The rest of my code is just the normal Expat parsing loop: open a file (or URL), feed it to Expat in buffered chunks, and then report that the input is finished.

So where are the problems?

  • There may be huge problems that I somehow missed in my brief test.
  • The PHP documentation XML is not entirely clear about input and output character encodings, probably because the documentation writers were themselves a bit confused about this stuff.
  • It is possible (even likely) that bugs existed in both the PHP4 and PHP5 codebases two years ago when Steve wrote his piece, but have since been fixed.
  • It is a bit tricky working with UTF-8, since you have to remember to detect escape sequences. A PHP library would be nice. Or better yet, hide it completely, like Java does. Still, it’s only a nuisance, not a show-stopper.
  • Steve referred to the PHP XML parser’s mangling numeric character references. Expat doesn’t do that. However, it is possible that people think numerical character references refer to their current encoding, rather than to the abstract Unicode character set, and that will get them into serious trouble.
  • Expat does not support all character encodings out of the box. In fact, XML parsers are required to support only UTF-8 and UTF-16 — use any other encoding (even ISO-8859-1) at your peril, since there’s no guarantee that other XML software will be able to read it.
  • People often forget to declare what encoding they’re using.
  • Anyone who serves XML documents as text/xml is going to get in trouble no matter what language people use, because of the reencoding that might take place.
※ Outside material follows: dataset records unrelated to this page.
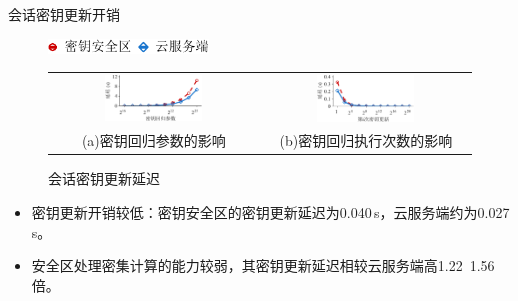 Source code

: \documentclass{beamer}
\begin{document}
\begin{frame}{会话密钥更新开销}
    \begin{figure}[!htb]
        \centering
        \includegraphics[height=11pt]{../pic/sgxdedup/plot/exp_a5/expa5_keyRegression_time_legend.pdf}
        \begin{tabular}{@{\ }c@{\ }c}
            \includegraphics[width=0.49\textwidth]{../pic/sgxdedup/plot/exp_a5/expa5_keyRegression_time.pdf} &
            \includegraphics[width=0.49\textwidth]{../pic/sgxdedup/plot/exp_a5/expa5_keyRegression_time_default.pdf} \\
            \mbox{\small (a)密钥回归参数的影响}                                                              &
            \mbox{\small (b)密钥回归执行次数的影响}
        \end{tabular}
        \caption{会话密钥更新延迟}
        \label{fig:sgxdedup-rekeyingLatency}
    \end{figure}
    \begin{itemize}
        \item 密钥更新开销较低：密钥安全区的密钥更新延迟为0.040\,s，云服务端约为0.027\,s。
        \item 安全区处理密集计算的能力较弱，其密钥更新延迟相较云服务端高1.22~1.56倍。
    \end{itemize}
\end{frame}
\end{document}
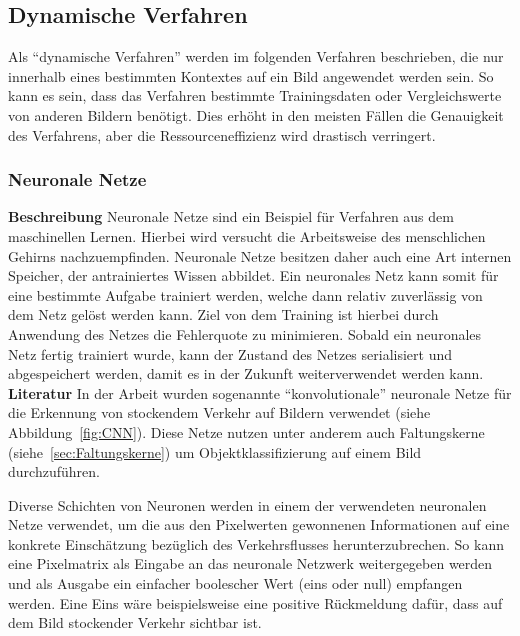 \subsection{Dynamische Verfahren}
Als "`dynamische Verfahren"' werden im folgenden Verfahren beschrieben, die nur innerhalb eines bestimmten Kontextes auf ein Bild angewendet werden sein. So kann es sein, dass das Verfahren bestimmte Trainingsdaten oder Vergleichswerte von anderen Bildern benötigt. Dies erhöht in den meisten Fällen die Genauigkeit des Verfahrens, aber die Ressourceneffizienz wird drastisch verringert.
\subsubsection{Neuronale Netze}
\textbf{Beschreibung}\newline
Neuronale Netze sind ein Beispiel für Verfahren aus dem maschinellen Lernen.
Hierbei wird versucht die Arbeitsweise des menschlichen Gehirns nachzuempfinden.
Neuronale Netze besitzen daher auch eine Art internen Speicher, der antrainiertes Wissen abbildet.
Ein neuronales Netz kann somit für eine bestimmte Aufgabe trainiert werden, welche dann relativ zuverlässig von dem Netz gelöst werden kann.
Ziel von dem Training ist hierbei durch Anwendung des Netzes die Fehlerquote zu minimieren.
Sobald ein neuronales Netz fertig trainiert wurde, kann der Zustand des Netzes serialisiert und abgespeichert werden, damit es in der Zukunft weiterverwendet werden kann.
\newline\newline
\textbf{Literatur}\newline
In der Arbeit \cite{hkkDhbw} wurden sogenannte "`konvolutionale"' neuronale Netze für die Erkennung von stockendem Verkehr auf Bildern verwendet (siehe Abbildung~\ref{fig:CNN}).
Diese Netze nutzen unter anderem auch Faltungskerne (siehe~\ref{sec:Faltungskerne}) um Objektklassifizierung auf einem Bild durchzuführen.

Diverse Schichten von Neuronen werden in einem der verwendeten neuronalen Netze verwendet, um die aus den Pixelwerten gewonnenen Informationen auf eine konkrete Einschätzung bezüglich des Verkehrsflusses herunterzubrechen.
So kann eine Pixelmatrix als Eingabe an das neuronale Netzwerk weitergegeben werden und als Ausgabe ein einfacher boolescher Wert (eins oder null) empfangen werden. 
Eine Eins wäre beispielsweise eine positive Rückmeldung dafür, dass auf dem Bild stockender Verkehr sichtbar ist.


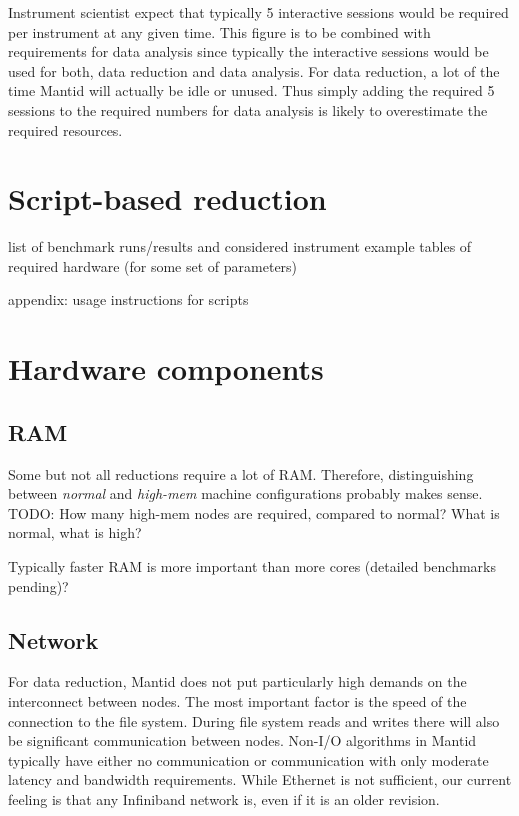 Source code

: \documentclass[a4paper,english,numbers=noenddot,bibliography=totoc,chapterprefix=on,DIV=12]{scrartcl}
\begin{document}
Instrument scientist expect that typically 5 interactive sessions would be required per instrument at any given time.
This figure is to be combined with requirements for data analysis since typically the interactive sessions would be used for both, data reduction and data analysis.
For data reduction, a lot of the time Mantid will actually be idle or unused.
Thus simply adding the required 5 sessions to the required numbers for data analysis is likely to overestimate the required resources.

\section{Script-based reduction}

list of benchmark runs/results and considered instrument
example tables of required hardware (for some set of parameters)

appendix: usage instructions for scripts

\section{Hardware components}

\subsection{RAM}

Some but not all reductions require a lot of RAM.
Therefore, distinguishing between \emph{normal} and \emph{high-mem} machine configurations probably makes sense.
TODO: How many high-mem nodes are required, compared to normal? What is normal, what is high?

Typically faster RAM is more important than more cores (detailed benchmarks pending)?

\subsection{Network}

For data reduction, Mantid does not put particularly high demands on the interconnect between nodes.
The most important factor is the speed of the connection to the file system.
During file system reads and writes there will also be significant communication between nodes.
Non-I/O algorithms in Mantid typically have either no communication or communication with only moderate latency and bandwidth requirements.
While Ethernet is not sufficient, our current feeling is that any Infiniband network is, even if it is an older revision.
\end{document}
Most of these problems are not unique to PHP — XML is hard and confusing, Unicode is hard and confusing, and when you put the two together, there’s lots of opportunity for human error.

I’d be interested in the URLs of well-formed XML documents in supported encodings (UTF-8, UTF-16, US-ASCII, or ISO-8859-1, I think) that do not work properly in recent versions of PHP4 or PHP5 with the simply identity-transformation script I posted. If there are deep problems with PHP, XML, and Unicode, rather than just user confusion, I’d like to know about them.